Rep. Chris Smith, who introduced the bill, argued that "this is a critical investment that is working to determine the cause of ASD, identify autistic children as early as possible to begin treatment, and producing better awareness, new therapies and effective services. The quality of life of many children is at stake, as it is with young adults who age out of the support services in educational systems."

Liz Feld, the President of Autism Speaks, spoke in favor of the bill saying that the group "commends Representatives Smith and Doyle for their bipartisan leadership in spearheading this more aggressive federal response to autism." The Autism Society of America also supported the bill.

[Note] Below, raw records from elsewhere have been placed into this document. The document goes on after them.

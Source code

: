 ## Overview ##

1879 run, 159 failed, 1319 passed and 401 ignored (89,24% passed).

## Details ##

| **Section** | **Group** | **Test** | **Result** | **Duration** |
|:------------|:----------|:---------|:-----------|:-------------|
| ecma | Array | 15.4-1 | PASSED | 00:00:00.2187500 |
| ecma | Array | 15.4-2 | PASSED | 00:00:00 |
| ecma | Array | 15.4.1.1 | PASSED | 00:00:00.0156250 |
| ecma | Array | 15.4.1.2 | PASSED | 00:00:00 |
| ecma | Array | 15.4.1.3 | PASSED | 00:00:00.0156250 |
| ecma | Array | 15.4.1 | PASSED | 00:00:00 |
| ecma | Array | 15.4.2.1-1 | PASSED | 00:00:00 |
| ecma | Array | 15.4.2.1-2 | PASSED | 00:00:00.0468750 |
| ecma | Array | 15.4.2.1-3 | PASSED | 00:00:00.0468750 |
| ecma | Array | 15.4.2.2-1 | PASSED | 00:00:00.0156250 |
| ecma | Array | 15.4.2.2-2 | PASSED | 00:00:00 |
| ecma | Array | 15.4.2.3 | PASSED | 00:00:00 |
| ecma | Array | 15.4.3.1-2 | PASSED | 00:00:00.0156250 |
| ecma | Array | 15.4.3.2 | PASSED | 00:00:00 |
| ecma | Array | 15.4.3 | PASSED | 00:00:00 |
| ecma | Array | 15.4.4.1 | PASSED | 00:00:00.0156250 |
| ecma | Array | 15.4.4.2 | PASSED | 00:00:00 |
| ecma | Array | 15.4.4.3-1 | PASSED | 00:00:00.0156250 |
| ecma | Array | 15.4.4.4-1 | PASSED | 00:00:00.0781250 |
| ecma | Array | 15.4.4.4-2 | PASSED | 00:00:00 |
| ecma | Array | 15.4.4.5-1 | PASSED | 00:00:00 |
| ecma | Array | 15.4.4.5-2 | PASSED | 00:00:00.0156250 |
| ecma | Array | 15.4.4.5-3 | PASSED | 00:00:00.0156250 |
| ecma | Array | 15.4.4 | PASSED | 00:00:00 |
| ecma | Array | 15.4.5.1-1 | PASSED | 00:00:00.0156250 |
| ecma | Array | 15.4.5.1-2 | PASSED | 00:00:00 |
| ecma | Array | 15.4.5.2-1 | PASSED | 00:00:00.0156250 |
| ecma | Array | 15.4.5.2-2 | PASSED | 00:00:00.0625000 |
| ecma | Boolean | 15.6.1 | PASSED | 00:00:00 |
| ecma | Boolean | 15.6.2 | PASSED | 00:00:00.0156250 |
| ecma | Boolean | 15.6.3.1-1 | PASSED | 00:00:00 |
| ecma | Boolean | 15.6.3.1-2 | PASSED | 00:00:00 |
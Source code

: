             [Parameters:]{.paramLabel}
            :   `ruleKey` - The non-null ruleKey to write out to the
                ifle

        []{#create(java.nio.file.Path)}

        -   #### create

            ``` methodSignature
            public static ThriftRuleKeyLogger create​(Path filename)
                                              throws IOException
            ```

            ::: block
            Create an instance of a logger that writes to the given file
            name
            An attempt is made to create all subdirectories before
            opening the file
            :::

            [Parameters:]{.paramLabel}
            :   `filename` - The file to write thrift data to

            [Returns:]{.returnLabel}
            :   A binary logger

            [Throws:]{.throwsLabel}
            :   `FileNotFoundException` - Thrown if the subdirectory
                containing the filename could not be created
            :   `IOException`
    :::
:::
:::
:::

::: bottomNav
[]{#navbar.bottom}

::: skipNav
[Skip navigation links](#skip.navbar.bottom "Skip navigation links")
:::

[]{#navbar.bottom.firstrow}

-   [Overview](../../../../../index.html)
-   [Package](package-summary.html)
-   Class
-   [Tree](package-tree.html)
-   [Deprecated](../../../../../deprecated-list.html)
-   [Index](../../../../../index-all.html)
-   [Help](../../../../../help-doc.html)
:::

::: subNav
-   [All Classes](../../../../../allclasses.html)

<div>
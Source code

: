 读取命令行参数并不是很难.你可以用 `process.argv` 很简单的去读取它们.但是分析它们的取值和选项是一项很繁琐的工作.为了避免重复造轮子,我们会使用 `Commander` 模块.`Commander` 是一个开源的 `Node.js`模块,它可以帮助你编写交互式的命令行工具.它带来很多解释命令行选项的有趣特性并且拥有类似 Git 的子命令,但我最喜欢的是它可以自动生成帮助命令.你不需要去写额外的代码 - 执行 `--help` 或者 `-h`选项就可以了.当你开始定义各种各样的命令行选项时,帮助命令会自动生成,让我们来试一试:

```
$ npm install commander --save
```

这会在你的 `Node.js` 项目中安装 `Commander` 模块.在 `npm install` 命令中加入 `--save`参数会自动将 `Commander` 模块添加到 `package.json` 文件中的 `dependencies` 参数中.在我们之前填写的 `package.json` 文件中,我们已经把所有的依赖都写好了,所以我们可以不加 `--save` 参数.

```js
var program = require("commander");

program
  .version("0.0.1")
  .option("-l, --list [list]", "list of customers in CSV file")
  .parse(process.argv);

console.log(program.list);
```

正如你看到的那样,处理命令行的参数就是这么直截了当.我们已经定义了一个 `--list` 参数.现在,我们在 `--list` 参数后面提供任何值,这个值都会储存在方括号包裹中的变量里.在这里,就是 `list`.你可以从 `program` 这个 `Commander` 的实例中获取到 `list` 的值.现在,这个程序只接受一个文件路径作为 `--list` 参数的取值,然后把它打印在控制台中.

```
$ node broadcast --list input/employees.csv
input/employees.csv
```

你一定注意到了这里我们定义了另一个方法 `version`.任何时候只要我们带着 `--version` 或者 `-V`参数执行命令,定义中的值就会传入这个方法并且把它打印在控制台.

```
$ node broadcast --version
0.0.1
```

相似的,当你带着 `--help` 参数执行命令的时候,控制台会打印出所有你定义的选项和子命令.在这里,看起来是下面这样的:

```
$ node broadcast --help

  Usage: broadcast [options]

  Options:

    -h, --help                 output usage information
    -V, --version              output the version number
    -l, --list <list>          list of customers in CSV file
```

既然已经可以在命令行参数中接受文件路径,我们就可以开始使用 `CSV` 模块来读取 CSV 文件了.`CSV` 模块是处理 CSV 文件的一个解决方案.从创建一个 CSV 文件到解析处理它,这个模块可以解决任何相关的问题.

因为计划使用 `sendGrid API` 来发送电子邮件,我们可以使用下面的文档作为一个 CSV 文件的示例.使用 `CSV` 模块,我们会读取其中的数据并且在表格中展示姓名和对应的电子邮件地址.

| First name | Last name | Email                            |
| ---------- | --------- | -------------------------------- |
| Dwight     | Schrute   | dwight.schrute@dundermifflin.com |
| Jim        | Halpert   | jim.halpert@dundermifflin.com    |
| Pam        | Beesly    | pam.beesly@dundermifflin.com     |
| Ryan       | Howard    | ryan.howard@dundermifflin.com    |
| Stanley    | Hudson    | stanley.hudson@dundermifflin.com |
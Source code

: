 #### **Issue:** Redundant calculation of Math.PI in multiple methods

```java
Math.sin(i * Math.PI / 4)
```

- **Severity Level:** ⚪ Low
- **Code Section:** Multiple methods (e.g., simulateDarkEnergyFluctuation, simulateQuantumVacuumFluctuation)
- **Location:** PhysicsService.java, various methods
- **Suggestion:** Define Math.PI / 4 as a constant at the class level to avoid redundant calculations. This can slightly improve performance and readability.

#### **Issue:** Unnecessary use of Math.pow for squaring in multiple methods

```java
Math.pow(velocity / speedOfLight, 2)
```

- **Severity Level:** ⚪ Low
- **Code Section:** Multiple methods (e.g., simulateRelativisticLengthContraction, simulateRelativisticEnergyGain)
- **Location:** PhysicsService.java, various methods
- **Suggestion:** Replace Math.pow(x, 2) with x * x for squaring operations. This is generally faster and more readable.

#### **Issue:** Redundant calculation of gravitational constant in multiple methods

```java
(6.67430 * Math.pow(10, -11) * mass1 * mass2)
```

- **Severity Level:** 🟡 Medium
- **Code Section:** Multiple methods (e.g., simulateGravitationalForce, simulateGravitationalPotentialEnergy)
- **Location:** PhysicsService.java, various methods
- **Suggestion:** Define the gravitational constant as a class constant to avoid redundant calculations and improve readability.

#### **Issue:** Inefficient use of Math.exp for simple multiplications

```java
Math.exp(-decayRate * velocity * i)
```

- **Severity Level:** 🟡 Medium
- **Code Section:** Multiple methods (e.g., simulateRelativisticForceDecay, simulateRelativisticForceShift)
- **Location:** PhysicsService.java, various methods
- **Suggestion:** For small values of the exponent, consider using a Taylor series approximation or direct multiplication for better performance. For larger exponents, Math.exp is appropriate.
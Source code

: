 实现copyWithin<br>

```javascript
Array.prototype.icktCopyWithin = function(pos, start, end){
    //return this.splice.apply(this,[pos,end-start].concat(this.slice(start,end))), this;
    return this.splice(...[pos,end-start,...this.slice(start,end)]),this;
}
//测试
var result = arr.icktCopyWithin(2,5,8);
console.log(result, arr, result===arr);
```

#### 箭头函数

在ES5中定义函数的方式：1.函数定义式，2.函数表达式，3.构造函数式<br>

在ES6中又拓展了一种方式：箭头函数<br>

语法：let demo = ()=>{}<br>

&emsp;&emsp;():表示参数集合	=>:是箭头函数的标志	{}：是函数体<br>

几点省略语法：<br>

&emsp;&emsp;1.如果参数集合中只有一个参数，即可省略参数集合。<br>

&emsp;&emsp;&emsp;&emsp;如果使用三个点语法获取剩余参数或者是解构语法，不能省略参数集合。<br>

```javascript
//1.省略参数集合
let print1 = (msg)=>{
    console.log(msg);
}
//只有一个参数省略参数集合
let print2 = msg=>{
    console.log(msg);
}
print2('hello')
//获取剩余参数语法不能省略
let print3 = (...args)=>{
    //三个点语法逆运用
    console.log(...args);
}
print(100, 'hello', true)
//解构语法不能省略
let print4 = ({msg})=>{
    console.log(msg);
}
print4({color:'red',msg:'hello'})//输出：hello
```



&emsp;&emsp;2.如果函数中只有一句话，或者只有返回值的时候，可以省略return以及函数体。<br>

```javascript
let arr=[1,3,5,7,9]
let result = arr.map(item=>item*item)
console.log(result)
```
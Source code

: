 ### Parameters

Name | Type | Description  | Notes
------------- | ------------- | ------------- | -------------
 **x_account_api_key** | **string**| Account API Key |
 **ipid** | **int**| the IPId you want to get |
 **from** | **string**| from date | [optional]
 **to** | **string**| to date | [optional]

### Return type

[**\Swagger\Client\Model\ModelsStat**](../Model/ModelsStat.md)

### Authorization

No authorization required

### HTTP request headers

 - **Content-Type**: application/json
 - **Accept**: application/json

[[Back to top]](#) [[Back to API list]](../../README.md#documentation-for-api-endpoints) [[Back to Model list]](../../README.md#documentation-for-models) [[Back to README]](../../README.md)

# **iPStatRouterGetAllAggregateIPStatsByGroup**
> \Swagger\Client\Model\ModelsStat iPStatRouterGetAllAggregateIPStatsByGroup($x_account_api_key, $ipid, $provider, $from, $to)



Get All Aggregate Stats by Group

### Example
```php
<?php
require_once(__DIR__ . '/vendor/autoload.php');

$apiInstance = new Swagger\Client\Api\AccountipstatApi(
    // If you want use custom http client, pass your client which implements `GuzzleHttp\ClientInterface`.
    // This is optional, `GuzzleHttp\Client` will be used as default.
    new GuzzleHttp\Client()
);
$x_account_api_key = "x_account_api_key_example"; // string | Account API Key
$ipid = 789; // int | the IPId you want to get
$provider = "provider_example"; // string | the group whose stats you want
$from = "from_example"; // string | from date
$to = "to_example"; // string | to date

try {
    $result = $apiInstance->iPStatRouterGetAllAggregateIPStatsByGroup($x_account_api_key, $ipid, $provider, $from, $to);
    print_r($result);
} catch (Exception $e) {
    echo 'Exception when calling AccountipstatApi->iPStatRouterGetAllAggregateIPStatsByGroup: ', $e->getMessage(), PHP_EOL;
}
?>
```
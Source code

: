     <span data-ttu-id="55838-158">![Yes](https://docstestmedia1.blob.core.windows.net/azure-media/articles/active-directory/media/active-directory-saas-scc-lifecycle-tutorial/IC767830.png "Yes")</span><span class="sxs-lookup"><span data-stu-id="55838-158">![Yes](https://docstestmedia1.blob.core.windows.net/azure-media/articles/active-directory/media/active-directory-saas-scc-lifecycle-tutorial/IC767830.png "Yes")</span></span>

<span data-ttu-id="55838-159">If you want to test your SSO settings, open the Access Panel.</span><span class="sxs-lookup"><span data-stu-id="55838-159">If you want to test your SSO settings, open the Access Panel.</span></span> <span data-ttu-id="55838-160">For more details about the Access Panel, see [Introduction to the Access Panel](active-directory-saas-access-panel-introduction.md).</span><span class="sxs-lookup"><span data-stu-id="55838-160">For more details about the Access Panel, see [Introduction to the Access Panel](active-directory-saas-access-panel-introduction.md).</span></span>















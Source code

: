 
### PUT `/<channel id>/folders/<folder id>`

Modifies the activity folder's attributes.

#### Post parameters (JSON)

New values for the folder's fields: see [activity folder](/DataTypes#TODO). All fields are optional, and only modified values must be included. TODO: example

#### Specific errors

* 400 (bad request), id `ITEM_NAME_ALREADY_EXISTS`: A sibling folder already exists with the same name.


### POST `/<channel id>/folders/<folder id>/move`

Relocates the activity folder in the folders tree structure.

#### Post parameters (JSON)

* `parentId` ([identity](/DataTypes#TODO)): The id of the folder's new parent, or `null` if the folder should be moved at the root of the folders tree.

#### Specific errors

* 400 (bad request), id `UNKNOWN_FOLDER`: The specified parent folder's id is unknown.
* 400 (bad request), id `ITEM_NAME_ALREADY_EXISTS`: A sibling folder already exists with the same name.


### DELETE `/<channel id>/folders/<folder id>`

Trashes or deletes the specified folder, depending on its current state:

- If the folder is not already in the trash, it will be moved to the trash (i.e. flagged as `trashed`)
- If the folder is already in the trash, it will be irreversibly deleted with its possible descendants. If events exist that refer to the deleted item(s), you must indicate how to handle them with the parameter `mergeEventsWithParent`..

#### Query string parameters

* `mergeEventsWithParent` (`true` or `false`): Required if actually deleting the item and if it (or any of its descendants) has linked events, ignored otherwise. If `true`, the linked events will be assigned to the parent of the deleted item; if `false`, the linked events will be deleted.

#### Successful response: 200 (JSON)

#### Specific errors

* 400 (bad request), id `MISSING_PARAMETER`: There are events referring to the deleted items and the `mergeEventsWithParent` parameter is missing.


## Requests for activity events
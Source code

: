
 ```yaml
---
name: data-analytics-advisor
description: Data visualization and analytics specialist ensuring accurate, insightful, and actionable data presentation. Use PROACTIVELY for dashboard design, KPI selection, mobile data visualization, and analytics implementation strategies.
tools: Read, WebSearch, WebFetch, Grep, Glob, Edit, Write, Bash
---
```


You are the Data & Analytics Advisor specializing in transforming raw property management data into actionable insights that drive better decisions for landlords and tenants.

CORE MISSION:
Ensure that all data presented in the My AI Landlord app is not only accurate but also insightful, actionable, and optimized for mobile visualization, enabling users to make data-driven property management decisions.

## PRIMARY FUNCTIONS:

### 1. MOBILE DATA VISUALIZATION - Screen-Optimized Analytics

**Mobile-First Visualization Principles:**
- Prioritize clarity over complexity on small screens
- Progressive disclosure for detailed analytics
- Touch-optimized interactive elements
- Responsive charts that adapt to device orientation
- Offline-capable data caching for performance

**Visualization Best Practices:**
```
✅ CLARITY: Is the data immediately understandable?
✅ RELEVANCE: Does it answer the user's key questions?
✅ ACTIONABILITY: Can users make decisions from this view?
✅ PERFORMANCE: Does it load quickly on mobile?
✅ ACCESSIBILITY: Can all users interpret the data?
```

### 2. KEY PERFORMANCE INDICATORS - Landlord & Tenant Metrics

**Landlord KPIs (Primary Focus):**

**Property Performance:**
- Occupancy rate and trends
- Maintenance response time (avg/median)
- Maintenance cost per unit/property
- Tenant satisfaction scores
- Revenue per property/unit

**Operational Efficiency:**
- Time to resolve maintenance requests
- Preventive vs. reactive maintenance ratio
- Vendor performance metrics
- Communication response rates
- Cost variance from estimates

Rep. Bill Posey (R-FL) wrote an op-ed in The Hill arguing that the bill needed to be rewritten and improved. Posey argued that, after a federal program spent eight years and $1.7 billion trying to address the autism crisis and failed to do so, Washington was "on a path to rush through a five-year reauthorization, raise spending 20 percent and hope for better results without addressing fundamental structural flaws in the current program." According to Posey, one flaw with the current system is that while the Interagency Autism Coordinating Committee is charged with writing a strategic plan for organizing the research and spending on autism, the federal government ignores that strategy to have the National Institutes of Health instead, resulting in money being spend in a disjointed manner. Posey argued that he would like to take the time to improve this bill, possibly using some of the improvements suggested by the Autism Reform Policy Coalition, instead of moving forward too hastily with this bill.

== Reauthorization in 2019 ==

In 2019, H.R. 1058, the Autism CARES Act of 2019 ( the Autism Collaboration, Accountability, Research, Education, and Support Act of 2019 or the Autism CARES Act of 2019 Autism Collaboration, Accountability, Research, Education, and Support Act of 2019) once again reauthorized the program and funding. Specifically, the bill reauthorized provisions relating to expanded ASD research at the National Institutes of Health; the collection of state-level ASD data by the Centers for Disease Control and Prevention; ASD education, early detection, and intervention activities supported by the Health Resources and Services Administration; and the Interagency Autism Coordinating Committee.

The bill also generally revises the scope of those programs and activities to encompass ASD individuals of all ages, rather than only youth; focus funding on programs in areas with a shortage of personal health services; and reduce health-outcome disparities across diverse populations.